====== EXTRACTED RECORDS
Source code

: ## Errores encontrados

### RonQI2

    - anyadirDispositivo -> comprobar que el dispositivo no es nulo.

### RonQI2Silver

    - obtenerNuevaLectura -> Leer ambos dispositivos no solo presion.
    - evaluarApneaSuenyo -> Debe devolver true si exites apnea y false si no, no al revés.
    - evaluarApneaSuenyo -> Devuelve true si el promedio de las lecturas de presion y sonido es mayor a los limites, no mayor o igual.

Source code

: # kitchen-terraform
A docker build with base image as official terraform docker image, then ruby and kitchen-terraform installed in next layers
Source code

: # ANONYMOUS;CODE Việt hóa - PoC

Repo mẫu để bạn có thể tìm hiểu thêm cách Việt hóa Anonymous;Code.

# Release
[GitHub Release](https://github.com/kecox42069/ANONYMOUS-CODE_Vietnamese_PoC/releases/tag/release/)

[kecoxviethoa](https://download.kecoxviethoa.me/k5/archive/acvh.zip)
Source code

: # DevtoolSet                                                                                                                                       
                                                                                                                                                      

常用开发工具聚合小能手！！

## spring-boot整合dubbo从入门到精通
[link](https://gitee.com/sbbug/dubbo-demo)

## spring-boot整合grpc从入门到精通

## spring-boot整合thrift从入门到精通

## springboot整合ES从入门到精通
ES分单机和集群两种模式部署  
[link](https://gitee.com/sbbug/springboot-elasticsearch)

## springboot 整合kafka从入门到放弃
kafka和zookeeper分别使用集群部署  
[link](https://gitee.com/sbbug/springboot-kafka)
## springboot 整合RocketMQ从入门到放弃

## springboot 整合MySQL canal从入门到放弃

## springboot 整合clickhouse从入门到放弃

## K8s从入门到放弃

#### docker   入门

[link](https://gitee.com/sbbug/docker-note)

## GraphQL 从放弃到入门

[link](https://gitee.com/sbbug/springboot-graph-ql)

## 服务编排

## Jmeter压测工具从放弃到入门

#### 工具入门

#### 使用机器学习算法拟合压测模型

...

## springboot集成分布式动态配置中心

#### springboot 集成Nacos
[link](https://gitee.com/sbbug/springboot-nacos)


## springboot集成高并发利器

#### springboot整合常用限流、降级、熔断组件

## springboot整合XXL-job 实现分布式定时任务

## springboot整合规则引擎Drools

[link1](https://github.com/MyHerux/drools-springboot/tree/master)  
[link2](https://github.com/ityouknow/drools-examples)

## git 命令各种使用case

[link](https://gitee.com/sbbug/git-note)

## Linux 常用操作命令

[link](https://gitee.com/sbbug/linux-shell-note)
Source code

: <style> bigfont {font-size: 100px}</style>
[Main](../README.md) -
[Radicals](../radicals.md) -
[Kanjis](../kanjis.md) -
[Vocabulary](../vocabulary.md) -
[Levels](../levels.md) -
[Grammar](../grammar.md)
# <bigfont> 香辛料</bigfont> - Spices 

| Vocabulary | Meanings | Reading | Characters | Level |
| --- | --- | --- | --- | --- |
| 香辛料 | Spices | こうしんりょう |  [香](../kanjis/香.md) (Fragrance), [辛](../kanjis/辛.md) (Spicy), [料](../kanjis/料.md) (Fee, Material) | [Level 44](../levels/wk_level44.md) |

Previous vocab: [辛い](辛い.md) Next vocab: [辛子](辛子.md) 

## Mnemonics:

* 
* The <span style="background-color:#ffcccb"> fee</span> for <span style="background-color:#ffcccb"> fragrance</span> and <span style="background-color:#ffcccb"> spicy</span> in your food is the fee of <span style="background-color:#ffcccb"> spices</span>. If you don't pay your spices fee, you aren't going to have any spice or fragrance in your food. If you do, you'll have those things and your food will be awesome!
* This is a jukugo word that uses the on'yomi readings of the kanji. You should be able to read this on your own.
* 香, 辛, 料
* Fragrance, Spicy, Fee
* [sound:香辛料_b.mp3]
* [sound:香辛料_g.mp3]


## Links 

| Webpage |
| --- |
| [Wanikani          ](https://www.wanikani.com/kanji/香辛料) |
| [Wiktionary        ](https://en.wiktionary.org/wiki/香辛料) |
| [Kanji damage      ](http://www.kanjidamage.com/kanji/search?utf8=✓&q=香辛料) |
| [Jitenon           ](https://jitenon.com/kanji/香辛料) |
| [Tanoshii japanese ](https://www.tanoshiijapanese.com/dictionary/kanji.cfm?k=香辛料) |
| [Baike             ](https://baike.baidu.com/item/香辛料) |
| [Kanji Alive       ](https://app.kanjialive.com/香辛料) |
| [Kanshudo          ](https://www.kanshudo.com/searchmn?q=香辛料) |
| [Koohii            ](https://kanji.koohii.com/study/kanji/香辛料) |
============
# [YOUR ASSIGNMENT]
Once more, write out the records in full, exactly as they appear.

# [RESPONSE TO THIS EXERCISE]
Source code

: ## Errores encontrados

### RonQI2

    - anyadirDispositivo -> comprobar que el dispositivo no es nulo.

### RonQI2Silver

    - obtenerNuevaLectura -> Leer ambos dispositivos no solo presion.
    - evaluarApneaSuenyo -> Debe devolver true si exites apnea y false si no, no al revés.
    - evaluarApneaSuenyo -> Devuelve true si el promedio de las lecturas de presion y sonido es mayor a los limites, no mayor o igual.

Source code

: # kitchen-terraform
A docker build with base image as official terraform docker image, then ruby and kitchen-terraform installed in next layers
Source code

: # ANONYMOUS;CODE Việt hóa - PoC

Repo mẫu để bạn có thể tìm hiểu thêm cách Việt hóa Anonymous;Code.

# Release
[GitHub Release](https://github.com/kecox42069/ANONYMOUS-CODE_Vietnamese_PoC/releases/tag/release/)

[kecoxviethoa](https://download.kecoxviethoa.me/k5/archive/acvh.zip)
Source code

: # DevtoolSet                                                                                                                                       
                                                                                                                                                      

常用开发工具聚合小能手！！

## spring-boot整合dubbo从入门到精通
[link](https://gitee.com/sbbug/dubbo-demo)

## spring-boot整合grpc从入门到精通

## spring-boot整合thrift从入门到精通

## springboot整合ES从入门到精通
ES分单机和集群两种模式部署  
[link](https://gitee.com/sbbug/springboot-elasticsearch)

## springboot 整合kafka从入门到放弃
kafka和zookeeper分别使用集群部署  
[link](https://gitee.com/sbbug/springboot-kafka)
## springboot 整合RocketMQ从入门到放弃

## springboot 整合MySQL canal从入门到放弃

## springboot 整合clickhouse从入门到放弃

## K8s从入门到放弃

#### docker   入门

[link](https://gitee.com/sbbug/docker-note)

## GraphQL 从放弃到入门

[link](https://gitee.com/sbbug/springboot-graph-ql)

## 服务编排

## Jmeter压测工具从放弃到入门

#### 工具入门

#### 使用机器学习算法拟合压测模型

...

## springboot集成分布式动态配置中心

#### springboot 集成Nacos
[link](https://gitee.com/sbbug/springboot-nacos)


## springboot集成高并发利器

#### springboot整合常用限流、降级、熔断组件

## springboot整合XXL-job 实现分布式定时任务

## springboot整合规则引擎Drools

[link1](https://github.com/MyHerux/drools-springboot/tree/master)  
[link2](https://github.com/ityouknow/drools-examples)

## git 命令各种使用case

[link](https://gitee.com/sbbug/git-note)

## Linux 常用操作命令

[link](https://gitee.com/sbbug/linux-shell-note)
Source code

: <style> bigfont {font-size: 100px}</style>
[Main](../README.md) -
[Radicals](../radicals.md) -
[Kanjis](../kanjis.md) -
[Vocabulary](../vocabulary.md) -
[Levels](../levels.md) -
[Grammar](../grammar.md)
# <bigfont> 香辛料</bigfont> - Spices 

| Vocabulary | Meanings | Reading | Characters | Level |
| --- | --- | --- | --- | --- |
| 香辛料 | Spices | こうしんりょう |  [香](../kanjis/香.md) (Fragrance), [辛](../kanjis/辛.md) (Spicy), [料](../kanjis/料.md) (Fee, Material) | [Level 44](../levels/wk_level44.md) |

Previous vocab: [辛い](辛い.md) Next vocab: [辛子](辛子.md) 

## Mnemonics:

* 
* The <span style="background-color:#ffcccb"> fee</span> for <span style="background-color:#ffcccb"> fragrance</span> and <span style="background-color:#ffcccb"> spicy</span> in your food is the fee of <span style="background-color:#ffcccb"> spices</span>. If you don't pay your spices fee, you aren't going to have any spice or fragrance in your food. If you do, you'll have those things and your food will be awesome!
* This is a jukugo word that uses the on'yomi readings of the kanji. You should be able to read this on your own.
* 香, 辛, 料
* Fragrance, Spicy, Fee
* [sound:香辛料_b.mp3]
* [sound:香辛料_g.mp3]


## Links 

| Webpage |
| --- |
| [Wanikani          ](https://www.wanikani.com/kanji/香辛料) |
| [Wiktionary        ](https://en.wiktionary.org/wiki/香辛料) |
| [Kanji damage      ](http://www.kanjidamage.com/kanji/search?utf8=✓&q=香辛料) |
| [Jitenon           ](https://jitenon.com/kanji/香辛料) |
| [Tanoshii japanese ](https://www.tanoshiijapanese.com/dictionary/kanji.cfm?k=香辛料) |
| [Baike             ](https://baike.baidu.com/item/香辛料) |
| [Kanji Alive       ](https://app.kanjialive.com/香辛料) |
| [Kanshudo          ](https://www.kanshudo.com/searchmn?q=香辛料) |
| [Koohii            ](https://kanji.koohii.com/study/kanji/香辛料) |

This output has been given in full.